## ASSIGNMENT
From the entries that follow, extract each line holding the string "features".
=== MATERIAL FOR THIS EXERCISE ===
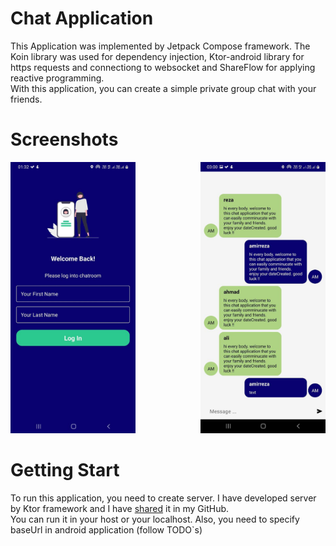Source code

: # Chat Application

This Application was implemented by Jetpack Compose framework. The Koin library was used for dependency injection, Ktor-android library for https requests and connectiong
to websocket and ShareFlow for applying reactive programming.</br>
With this application, you can create a simple private group chat with your friends.

# Screenshots
<div>
  <img src="/screenshots/1.jpg" width="200" style="margin-right:100px"/>
  <img src="/screenshots/2.jpg" width="200"/>
 </div>
 
 # Getting Start
  
To run this application, you need to create server. I have developed server by Ktor framework and I have <a href = "https://github.com/amirreza-lotfi/ChatApplication-Ktor">shared<a/> it in my GitHub.<br/> You can run it in your host or your localhost.
Also, you need to specify baseUrl in android application (follow TODO`s)
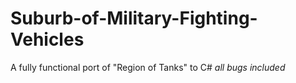# Suburb-of-Military-Fighting-Vehicles
A fully functional port of "Region of Tanks" to C# *all bugs included*
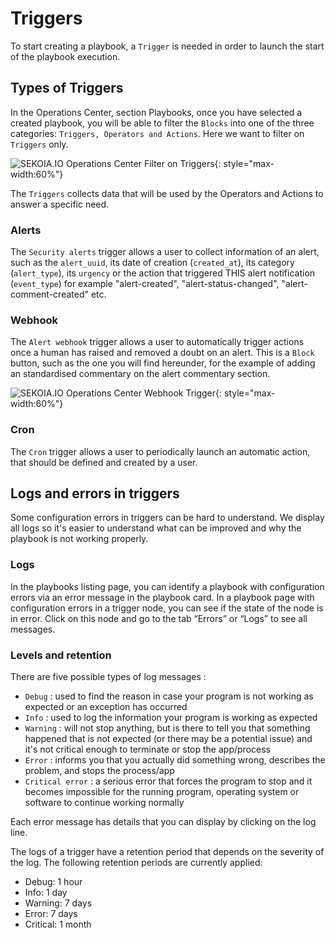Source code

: # Triggers

To start creating a playbook, a `Trigger` is needed in order to launch the start of the playbook execution.

## Types of Triggers

In the Operations Center, section Playbooks, once you have selected a created playbook, you will be able to filter the `Blocks` into one of the three categories: `Triggers, Operators and Actions`. Here we want to filter on `Triggers` only.

![SEKOIA.IO Operations Center Filter on Triggers](/assets/operation_center/playbooks/filter_triggers.png){: style="max-width:60%"}

The `Triggers` collects data that will be used by the Operators and Actions to answer a specific need.

### Alerts

The `Security alerts` trigger allows a user to collect information of an alert, such as the `alert_uuid`, its date of creation (`created_at`), its category (`alert_type`), its `urgency` or the action that triggered THIS alert notification (`event_type`) for example "alert-created", "alert-status-changed", "alert-comment-created" etc.

### Webhook

The `Alert webhook` trigger allows a user to automatically trigger actions once a human has raised and removed a doubt on an alert.
This is a `Block` button, such as the one you will find hereunder, for the example of adding an standardised commentary on the alert commentary section.

![SEKOIA.IO Operations Center Webhook Trigger](/assets/operation_center/playbooks/web_hook.gif){: style="max-width:60%"}

### Cron

The `Cron` trigger allows a user to periodically launch an automatic action, that should be defined and created by a user.

## Logs and errors in triggers

Some configuration errors in triggers can be hard to understand. We display all logs so it's easier to understand what can be improved and why the playbook is not working properly.

### Logs

In the playbooks listing page, you can identify a playbook with configuration errors via an error message in the playbook card.
In a playbook page with configuration errors in a trigger node, you can see if the state of the node is in error.
Click on this node and go to the tab “Errors” or “Logs” to see all messages.

### Levels and retention

There are five possible types of log messages :
* `Debug` : used to find the reason in case your program is not working as expected or an exception has occurred
* `Info` : used to log the information your program is working as expected
* `Warning` : will not stop anything, but is there to tell you that something happened that is not expected (or there may be a potential issue) and it's not critical enough to terminate or stop the app/process
* `Error` : informs you that you actually did something wrong, describes the problem, and stops the process/app
* `Critical error` : a serious error that forces the program to stop and it becomes impossible for the running program, operating system or software to continue working normally

Each error message has details that you can display by clicking on the log line.

The logs of a trigger have a retention period that depends on the severity of the log. The following retention periods are currently applied:
* Debug: 1 hour
* Info: 1 day
* Warning: 7 days
* Error: 7 days
* Critical: 1 month
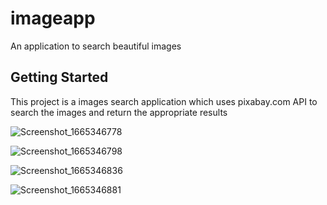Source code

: # imageapp

An application to search beautiful images

## Getting Started

This project is a images search application which uses pixabay.com API to search the images and return the appropriate results

![Screenshot_1665346778](https://user-images.githubusercontent.com/51371766/194778505-5735d844-903d-464f-9f8a-c6ef38d619d9.png)

![Screenshot_1665346798](https://user-images.githubusercontent.com/51371766/194778514-d4f07d5f-f430-4d8c-b1c5-b077e75c3740.png)

![Screenshot_1665346836](https://user-images.githubusercontent.com/51371766/194778522-2e9df700-8e61-4ed5-a287-e66e004c65a4.png)

![Screenshot_1665346881](https://user-images.githubusercontent.com/51371766/194778530-646f975e-1384-4296-b219-1215e029a29e.png)
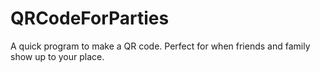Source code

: # QRCodeForParties
A quick program to make a QR code. Perfect for when friends and family show up to your place.
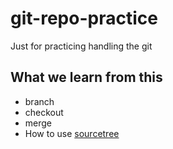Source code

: # git-repo-practice
Just for practicing handling the git 

## What we learn from this
- branch
- checkout
- merge
- How to use [sourcetree](https://www.sourcetreeapp.com/)
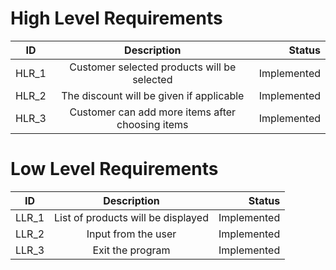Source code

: 
  # High Level Requirements
 
   | ID   |      Description     |  Status |
|----------|:-------------:|------:|
| HLR_1 |  Customer selected products will be selected| Implemented  |
| HLR_2 |  The discount will be given if applicable  | Implemented  |
| HLR_3 |   Customer can add more items after choosing items   | Implemented  |
 # Low Level Requirements
 
 
  | ID   |      Description     |  Status |
|----------|:-------------:|------:|
| LLR_1 |  List of products will be  displayed | Implemented  |
| LLR_2 |  Input from the user  | Implemented  |
| LLR_3 |  Exit the program  | Implemented  |
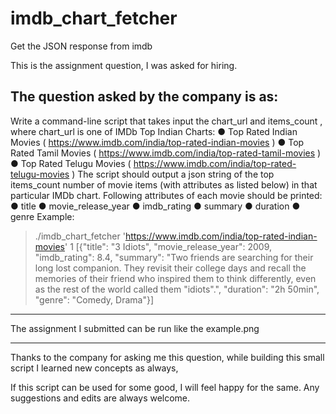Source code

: # imdb_chart_fetcher
Get the JSON response from imdb

This is the assignment question, I was asked for hiring.

The question asked by the company is as:
-----------------------------------------------------------------------------------

Write a command-line script that takes input the chart_url and items_count , where
chart_url is one of IMDb Top Indian Charts:
● Top Rated Indian Movies ( https://www.imdb.com/india/top-rated-indian-movies )
● Top Rated Tamil Movies ( https://www.imdb.com/india/top-rated-tamil-movies )
● Top Rated Telugu Movies ( https://www.imdb.com/india/top-rated-telugu-movies )
The script should output a json string of the top items_count number of movie items (with
attributes as listed below) in that particular IMDb chart.
Following attributes of each movie should be printed:
● title
● movie_release_year
● imdb_rating
● summary
● duration
● genre
Example:
> ./imdb_chart_fetcher 'https://www.imdb.com/india/top-rated-indian-movies' 1
[{"title": "3 Idiots", "movie_release_year": 2009, "imdb_rating": 8.4,
"summary": "Two friends are searching for their long lost companion. They
revisit their college days and recall the memories of their friend who inspired
them to think differently, even as the rest of the world called them
\"idiots\".", "duration": "2h 50min", "genre": "Comedy, Drama"}]

------------------------------------------------------------------------------------

The assignment I submitted can be run like the example.png

-----------------------------------------------------------------------------------

Thanks to the company for asking me this question, while building this small script I learned new concepts as always,

If this script can be used for some good, I will feel happy for the same.
Any suggestions and edits are always welcome.



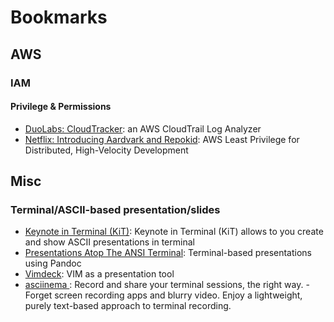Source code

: # Bookmarks

## AWS

### IAM

#### Privilege & Permissions

* [DuoLabs: CloudTracker](https://duo.com/blog/introducing-cloudtracker-an-aws-cloudtrail-log-analyzer): an AWS CloudTrail Log Analyzer
* [Netflix: Introducing Aardvark and Repokid](https://medium.com/netflix-techblog/introducing-aardvark-and-repokid-53b081bf3a7e): AWS Least Privilege for Distributed, High-Velocity Development

## Misc

### Terminal/ASCII-based presentation/slides

* [Keynote in Terminal (KiT)](https://github.com/ghaiklor/kittik): Keynote in Terminal (KiT) allows to you create and show ASCII presentations in terminal
* [Presentations Atop The ANSI Terminal](https://github.com/jaspervdj/patat): Terminal-based presentations using Pandoc
* [Vimdeck](https://github.com/tybenz/vimdeck): VIM as a presentation tool
* [asciinema ](https://asciinema.org/): Record and share your terminal sessions, the right way. - Forget screen recording apps and blurry video. Enjoy a lightweight, purely text-based approach to terminal recording.
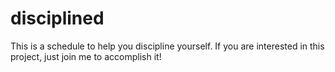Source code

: # disciplined
This is a schedule to help you discipline yourself.
If you are interested in this project, just join me to accomplish it!
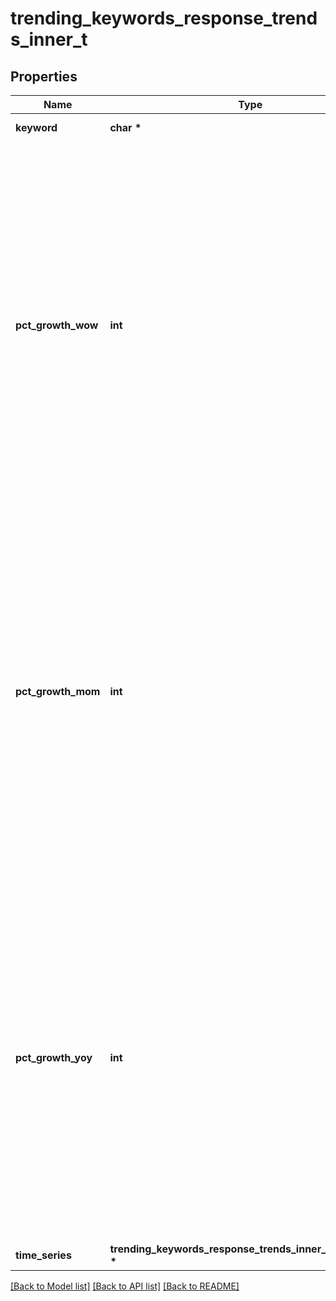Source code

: # trending_keywords_response_trends_inner_t

## Properties
Name | Type | Description | Notes
------------ | ------------- | ------------- | -------------
**keyword** | **char \*** | The keyword that is trending. | [optional] 
**pct_growth_wow** | **int** | The week-over-week percent change in search volume for this keyword.&lt;br /&gt; For example, a value of \&quot;50\&quot; would represent a 50% increase in searches in the last seven days compared to the week prior.&lt;br /&gt; **Note**: growth rates are rounded, with a maximum of +/- 10000% change.  A value of 10001 indicates that this keyword experienced &gt; 10000% week-over-week growth. | [optional] 
**pct_growth_mom** | **int** | The month-over-month percent change in search volume for this keyword.&lt;br /&gt; For example, a value of \&quot;400\&quot; would represent a 400% increase in searches in the last 30 days compared to the month prior.&lt;br /&gt; **Note**: growth rates are rounded, with a maximum of +/- 10000% change.  A value of 10001 indicates that this keyword experienced &gt; 10000% month-over-month growth. | [optional] 
**pct_growth_yoy** | **int** | The year-over-year percent change in search volume for this keyword.&lt;br /&gt; For example, a value of \&quot;-5\&quot; would represent a 5% decrease in searches in the last 365 days compared to the month prior.&lt;br /&gt; **Note**: growth rates are rounded, with a maximum of +/- 10000% change.  A value of 10001 indicates that this keyword experienced &gt; 10000% year-over-year growth. | [optional] 
**time_series** | **trending_keywords_response_trends_inner_time_series_t \*** |  | [optional] 

[[Back to Model list]](../README.md#documentation-for-models) [[Back to API list]](../README.md#documentation-for-api-endpoints) [[Back to README]](../README.md)



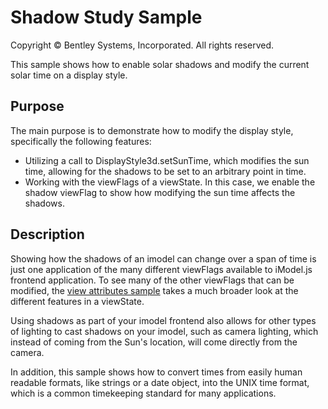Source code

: # Shadow Study Sample

Copyright © Bentley Systems, Incorporated. All rights reserved.

This sample shows how to enable solar shadows and modify the current solar time on a display style.

## Purpose

The main purpose is to demonstrate how to modify the display style, specifically the following features:

* Utilizing a call to DisplayStyle3d.setSunTime, which modifies the sun time, allowing for the shadows to be set to an arbitrary point in time.
* Working with the viewFlags of a viewState. In this case, we enable the shadow viewFlag to show how modifying the sun time affects the shadows.

## Description

Showing how the shadows of an imodel can change over a span of time is just one application of the many different viewFlags available to iModel.js frontend application. To see many of the other viewFlags that can be modified, the [view attributes sample](../view-attributes-sample/readme.md) takes a much broader look at the different features in a viewState.

Using shadows as part of your imodel frontend also allows for other types of lighting to cast shadows on your imodel, such as camera lighting, which instead of coming from the Sun's location, will come directly from the camera.

In addition, this sample shows how to convert times from easily human readable formats, like strings or a date object, into the UNIX time format, which is a common timekeeping standard for many applications.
===
## RESPONSE AREA
The main purpose is to demonstrate how to modify the display style, specifically the following features:
Showing how the shadows of an imodel can change over a span of time is just one application of the many different viewFlags available to iModel.js frontend application. To see many of the other viewFlags that can be modified, the [view attributes sample](../view-attributes-sample/readme.md) takes a much broader look at the different features in a viewState.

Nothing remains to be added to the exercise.